En plein dans les démarches, qui sont déjà « lourdes et longues » pour une mise en fonction souhaitée d’ici deux ans, Nicolas Petit doit faire face à un problème qu’il n’avait pas imaginé : les voisins réfractaires !

En effet, depuis le début du mois, en lien avec le début d’une enquête publique, certaines personnes se déclarent contre ce projet et le font savoir via des pétitions, des notes sur le registre, ou encore des tracts, des banderoles le long de la route…

Installé il y a dix ans en Gaec avec son frère, Nicolas Petit s’est lancé dans un projet de méthanisation avec cogénération de 360 kWe.
Installé il y a dix ans en Gaec avec son frère, Nicolas Petit s’est lancé dans un projet de méthanisation avec cogénération de 360 kWe. - © Doriane Mantez

« Ce qui fait mal au cœur c’est que personne n’est venu nous parler directement, regrette-t-il. Surtout que ce sont des gens que l’on connaît, des voisins qui viennent acheter du lait à la ferme, pas des étrangers. Je peux comprendre qu’il y ait des inquiétudes, mais la moindre des choses c’est de venir en parler aux principaux intéressés ».

Malheureusement, parmi les onze projets agricoles faisant partie du GIEE Méthanisation Loiret, nombreux sont ceux qui subissent également de fortes critiques et pressions d’opposants.

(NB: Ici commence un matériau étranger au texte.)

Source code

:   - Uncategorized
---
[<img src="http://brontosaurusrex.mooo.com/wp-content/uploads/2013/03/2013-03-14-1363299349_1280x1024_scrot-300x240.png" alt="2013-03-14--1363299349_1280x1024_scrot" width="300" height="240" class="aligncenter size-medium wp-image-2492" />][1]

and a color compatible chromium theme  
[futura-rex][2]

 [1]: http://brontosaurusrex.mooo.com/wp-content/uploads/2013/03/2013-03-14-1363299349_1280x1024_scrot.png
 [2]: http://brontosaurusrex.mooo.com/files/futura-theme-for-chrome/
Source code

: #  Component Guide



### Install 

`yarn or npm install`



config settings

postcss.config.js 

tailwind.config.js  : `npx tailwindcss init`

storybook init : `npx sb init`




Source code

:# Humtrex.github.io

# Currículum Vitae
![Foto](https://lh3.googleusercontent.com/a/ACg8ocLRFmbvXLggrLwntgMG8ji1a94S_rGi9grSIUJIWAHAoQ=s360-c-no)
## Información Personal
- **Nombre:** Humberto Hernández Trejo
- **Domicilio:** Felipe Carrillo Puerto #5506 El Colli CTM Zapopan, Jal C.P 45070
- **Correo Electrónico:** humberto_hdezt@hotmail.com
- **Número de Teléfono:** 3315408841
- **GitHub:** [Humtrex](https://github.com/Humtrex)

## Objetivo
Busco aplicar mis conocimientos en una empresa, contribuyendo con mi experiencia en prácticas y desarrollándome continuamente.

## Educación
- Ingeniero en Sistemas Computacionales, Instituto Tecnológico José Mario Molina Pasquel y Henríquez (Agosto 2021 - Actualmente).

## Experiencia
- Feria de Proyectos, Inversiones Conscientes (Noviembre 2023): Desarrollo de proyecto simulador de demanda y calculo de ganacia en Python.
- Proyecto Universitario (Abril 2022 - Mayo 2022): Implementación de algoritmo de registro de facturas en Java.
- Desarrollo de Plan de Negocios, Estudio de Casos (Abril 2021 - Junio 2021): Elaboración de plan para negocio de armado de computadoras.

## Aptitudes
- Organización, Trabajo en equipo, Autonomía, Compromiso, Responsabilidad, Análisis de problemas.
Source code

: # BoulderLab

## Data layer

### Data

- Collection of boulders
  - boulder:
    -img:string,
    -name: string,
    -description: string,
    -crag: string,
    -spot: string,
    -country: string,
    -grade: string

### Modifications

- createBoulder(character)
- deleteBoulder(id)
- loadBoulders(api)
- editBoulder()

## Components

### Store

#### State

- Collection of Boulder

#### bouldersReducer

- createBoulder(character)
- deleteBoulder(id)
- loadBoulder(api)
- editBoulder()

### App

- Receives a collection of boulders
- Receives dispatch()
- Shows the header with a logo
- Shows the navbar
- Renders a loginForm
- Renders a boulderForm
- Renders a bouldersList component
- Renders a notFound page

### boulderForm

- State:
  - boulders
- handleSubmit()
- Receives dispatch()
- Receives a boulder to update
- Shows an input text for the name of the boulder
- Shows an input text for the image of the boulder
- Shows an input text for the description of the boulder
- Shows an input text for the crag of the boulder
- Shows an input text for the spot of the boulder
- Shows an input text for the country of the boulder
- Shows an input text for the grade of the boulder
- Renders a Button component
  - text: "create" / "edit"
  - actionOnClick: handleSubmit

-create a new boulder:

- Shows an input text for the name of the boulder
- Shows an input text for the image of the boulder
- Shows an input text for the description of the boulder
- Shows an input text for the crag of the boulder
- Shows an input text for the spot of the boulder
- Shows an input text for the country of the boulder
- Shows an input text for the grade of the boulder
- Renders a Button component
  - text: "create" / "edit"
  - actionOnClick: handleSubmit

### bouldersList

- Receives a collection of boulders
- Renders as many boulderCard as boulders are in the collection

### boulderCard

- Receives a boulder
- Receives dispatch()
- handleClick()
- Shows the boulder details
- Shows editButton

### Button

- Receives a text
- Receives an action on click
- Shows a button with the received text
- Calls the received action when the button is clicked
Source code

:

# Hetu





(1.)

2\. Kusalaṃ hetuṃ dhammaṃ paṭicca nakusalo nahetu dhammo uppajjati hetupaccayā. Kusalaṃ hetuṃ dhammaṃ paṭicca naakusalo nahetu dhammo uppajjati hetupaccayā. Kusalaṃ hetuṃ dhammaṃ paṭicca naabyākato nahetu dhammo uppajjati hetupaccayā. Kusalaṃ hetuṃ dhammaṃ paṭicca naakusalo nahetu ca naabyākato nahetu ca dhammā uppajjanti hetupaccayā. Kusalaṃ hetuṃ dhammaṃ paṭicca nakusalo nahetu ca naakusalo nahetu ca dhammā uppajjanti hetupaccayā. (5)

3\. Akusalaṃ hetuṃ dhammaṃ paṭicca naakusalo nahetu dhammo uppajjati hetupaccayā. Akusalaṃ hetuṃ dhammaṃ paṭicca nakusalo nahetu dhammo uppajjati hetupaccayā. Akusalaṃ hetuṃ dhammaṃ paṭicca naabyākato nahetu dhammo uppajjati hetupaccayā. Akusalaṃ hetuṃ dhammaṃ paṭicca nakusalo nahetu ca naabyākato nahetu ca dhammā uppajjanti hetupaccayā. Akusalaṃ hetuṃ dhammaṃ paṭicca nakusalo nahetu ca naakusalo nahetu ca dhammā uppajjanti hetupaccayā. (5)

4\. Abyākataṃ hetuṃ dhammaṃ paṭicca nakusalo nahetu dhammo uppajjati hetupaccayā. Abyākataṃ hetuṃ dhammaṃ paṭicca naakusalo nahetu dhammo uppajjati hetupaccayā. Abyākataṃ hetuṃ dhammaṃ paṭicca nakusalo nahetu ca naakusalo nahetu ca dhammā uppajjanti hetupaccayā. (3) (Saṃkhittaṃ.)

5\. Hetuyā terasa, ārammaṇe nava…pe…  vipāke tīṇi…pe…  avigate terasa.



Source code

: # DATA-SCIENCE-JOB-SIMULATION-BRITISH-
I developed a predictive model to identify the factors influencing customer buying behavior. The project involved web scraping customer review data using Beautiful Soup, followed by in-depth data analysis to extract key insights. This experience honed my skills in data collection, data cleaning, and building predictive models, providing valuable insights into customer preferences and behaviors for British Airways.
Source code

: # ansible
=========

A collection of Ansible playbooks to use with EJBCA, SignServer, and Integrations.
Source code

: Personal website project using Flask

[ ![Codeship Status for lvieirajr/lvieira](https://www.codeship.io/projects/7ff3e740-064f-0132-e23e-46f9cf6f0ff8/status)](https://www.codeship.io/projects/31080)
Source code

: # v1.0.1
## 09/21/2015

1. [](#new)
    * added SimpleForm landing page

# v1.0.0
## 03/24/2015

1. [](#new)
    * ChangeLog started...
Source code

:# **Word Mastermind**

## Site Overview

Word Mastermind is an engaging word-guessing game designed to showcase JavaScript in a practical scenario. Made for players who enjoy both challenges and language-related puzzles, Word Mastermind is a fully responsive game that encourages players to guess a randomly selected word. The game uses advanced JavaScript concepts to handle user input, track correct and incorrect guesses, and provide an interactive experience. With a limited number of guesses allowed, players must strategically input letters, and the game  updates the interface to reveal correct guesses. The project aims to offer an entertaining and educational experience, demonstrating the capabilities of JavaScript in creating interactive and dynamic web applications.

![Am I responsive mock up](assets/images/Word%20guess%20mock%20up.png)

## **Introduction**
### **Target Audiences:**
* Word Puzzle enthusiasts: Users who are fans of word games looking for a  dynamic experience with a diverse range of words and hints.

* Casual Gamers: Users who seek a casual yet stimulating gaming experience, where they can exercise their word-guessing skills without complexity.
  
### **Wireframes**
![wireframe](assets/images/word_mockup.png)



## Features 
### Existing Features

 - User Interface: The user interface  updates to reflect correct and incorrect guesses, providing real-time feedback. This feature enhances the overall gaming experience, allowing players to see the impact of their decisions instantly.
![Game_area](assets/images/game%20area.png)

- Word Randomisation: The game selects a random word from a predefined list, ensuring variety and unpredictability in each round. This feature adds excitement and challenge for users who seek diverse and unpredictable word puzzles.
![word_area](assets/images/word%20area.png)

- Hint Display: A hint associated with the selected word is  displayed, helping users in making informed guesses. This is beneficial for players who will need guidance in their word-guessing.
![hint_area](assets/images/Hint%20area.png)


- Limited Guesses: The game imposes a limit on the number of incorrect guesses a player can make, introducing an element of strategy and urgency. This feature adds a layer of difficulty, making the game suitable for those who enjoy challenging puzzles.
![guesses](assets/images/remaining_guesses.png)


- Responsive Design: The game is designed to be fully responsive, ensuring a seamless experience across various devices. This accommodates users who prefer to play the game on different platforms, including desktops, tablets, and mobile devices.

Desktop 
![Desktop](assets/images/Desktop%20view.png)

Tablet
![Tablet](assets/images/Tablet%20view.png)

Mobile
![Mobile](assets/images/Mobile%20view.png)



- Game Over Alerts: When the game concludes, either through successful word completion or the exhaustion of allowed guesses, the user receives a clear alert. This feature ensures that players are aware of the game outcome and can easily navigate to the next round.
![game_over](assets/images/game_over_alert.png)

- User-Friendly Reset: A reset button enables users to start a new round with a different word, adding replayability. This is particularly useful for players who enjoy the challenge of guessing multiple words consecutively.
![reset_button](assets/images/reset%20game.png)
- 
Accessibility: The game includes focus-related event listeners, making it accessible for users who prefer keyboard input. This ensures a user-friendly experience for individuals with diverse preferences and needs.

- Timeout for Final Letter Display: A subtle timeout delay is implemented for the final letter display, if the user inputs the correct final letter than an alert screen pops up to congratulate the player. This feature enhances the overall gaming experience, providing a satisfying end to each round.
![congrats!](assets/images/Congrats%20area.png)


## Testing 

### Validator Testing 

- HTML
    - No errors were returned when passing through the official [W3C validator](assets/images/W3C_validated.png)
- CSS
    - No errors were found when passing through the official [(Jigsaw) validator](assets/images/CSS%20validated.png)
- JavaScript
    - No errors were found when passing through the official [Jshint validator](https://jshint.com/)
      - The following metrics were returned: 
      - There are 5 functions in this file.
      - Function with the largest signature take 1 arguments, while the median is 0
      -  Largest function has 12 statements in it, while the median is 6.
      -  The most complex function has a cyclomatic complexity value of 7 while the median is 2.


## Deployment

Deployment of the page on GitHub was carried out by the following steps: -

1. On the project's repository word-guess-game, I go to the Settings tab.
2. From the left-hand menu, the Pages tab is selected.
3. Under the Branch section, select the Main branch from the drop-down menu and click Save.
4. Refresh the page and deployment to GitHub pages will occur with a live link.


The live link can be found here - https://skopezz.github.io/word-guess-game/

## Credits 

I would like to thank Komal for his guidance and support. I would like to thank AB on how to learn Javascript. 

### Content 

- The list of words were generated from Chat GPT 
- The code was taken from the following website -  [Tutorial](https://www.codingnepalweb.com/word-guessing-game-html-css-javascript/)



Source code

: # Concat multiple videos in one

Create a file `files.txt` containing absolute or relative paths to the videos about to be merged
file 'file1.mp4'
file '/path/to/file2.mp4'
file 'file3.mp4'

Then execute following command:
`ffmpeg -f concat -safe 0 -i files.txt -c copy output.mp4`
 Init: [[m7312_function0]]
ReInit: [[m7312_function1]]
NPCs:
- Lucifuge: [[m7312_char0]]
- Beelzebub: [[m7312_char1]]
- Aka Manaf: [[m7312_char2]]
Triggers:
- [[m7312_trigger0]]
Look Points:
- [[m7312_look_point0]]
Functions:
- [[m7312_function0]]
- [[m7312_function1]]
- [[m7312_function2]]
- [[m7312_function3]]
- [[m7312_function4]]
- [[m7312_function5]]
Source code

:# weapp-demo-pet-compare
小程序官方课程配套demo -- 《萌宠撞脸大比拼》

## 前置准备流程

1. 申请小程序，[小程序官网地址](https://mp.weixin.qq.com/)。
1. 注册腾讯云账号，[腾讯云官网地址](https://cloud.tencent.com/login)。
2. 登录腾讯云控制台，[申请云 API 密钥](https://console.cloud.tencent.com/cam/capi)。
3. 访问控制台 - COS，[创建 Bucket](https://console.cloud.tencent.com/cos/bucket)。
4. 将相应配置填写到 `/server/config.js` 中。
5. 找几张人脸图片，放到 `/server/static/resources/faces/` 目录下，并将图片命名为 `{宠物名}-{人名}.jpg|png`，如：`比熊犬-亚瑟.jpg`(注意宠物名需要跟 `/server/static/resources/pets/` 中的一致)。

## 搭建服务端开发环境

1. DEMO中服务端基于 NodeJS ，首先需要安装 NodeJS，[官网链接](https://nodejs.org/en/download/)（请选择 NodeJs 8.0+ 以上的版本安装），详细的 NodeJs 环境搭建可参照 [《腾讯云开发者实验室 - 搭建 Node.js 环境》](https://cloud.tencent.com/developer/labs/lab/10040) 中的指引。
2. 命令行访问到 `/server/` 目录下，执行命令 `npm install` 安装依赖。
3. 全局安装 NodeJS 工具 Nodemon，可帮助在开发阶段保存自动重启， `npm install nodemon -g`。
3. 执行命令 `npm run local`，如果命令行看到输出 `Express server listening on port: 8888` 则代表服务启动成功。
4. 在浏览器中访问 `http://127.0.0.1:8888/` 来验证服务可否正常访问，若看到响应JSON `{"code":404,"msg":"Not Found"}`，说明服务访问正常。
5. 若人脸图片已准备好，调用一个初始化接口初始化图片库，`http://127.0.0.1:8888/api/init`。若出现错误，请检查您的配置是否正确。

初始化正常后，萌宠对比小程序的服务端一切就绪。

Les principales inquiétudes sont la perte de la valeur immobilière, les odeurs, la pollution du sol, l’augmentation du trafic routier, le risque d’explosion, d’incendie ou encore la perturbation de la nidification des oiseaux…

« Dans mon cas, le méthaniseur sera sur ma propre ferme. Un lieu où il y a déjà des odeurs, des allers-­retours à la tonne à lisier, de l’épandage… Je ne suis pas un porteur de projet lambda, c’est un outil pour faire évoluer ma ferme et améliorer aussi le quotidien de mes voisins car le méthaniseur évitera les tas de fumier en bout de champ et permettra la pérennisation de mon exploitation ».

- © Doriane Mantez

Le GIEE et les agriculteurs porteurs de projets se retrouvent aujourd’hui confrontés à une association de défense de l'environnement et de la biodiversité qui a contacté la population lorsqu'elle a eu l'information d'un début de projet à Villemoutiers. « C’est quand même dingue de ne pas pouvoir faire ce que l’on veut, qui est autorisé, chez soi », regrette l’éleveur.

Lui qui n’a « jamais caché son projet » avait fait une présentation de celui-ci au cours d’un conseil municipal il y a deux ans, avait également profité du comice agricole de 2019 pour ouvrir sa ferme à près de 700 personnes et organisé une journée portes ouvertes.

« Je suis ouvert au dialogue, mais faut-il que les personnes en face le soient aussi… Il ne faut pas que les politiques nous lâchent car nous avons déjà injecté 100 000 euros pour le montage du dossier de l’Ademe**, les analyses de sols, les devis divers… Si le projet ne se fait pas, ce sera de l’argent perdu et un pas en arrière pour l’agriculture. Or je pense que les élus ont leurs cartes à jouer dans le développement des énergies vertes et le maintien de l’élevage dans le département ».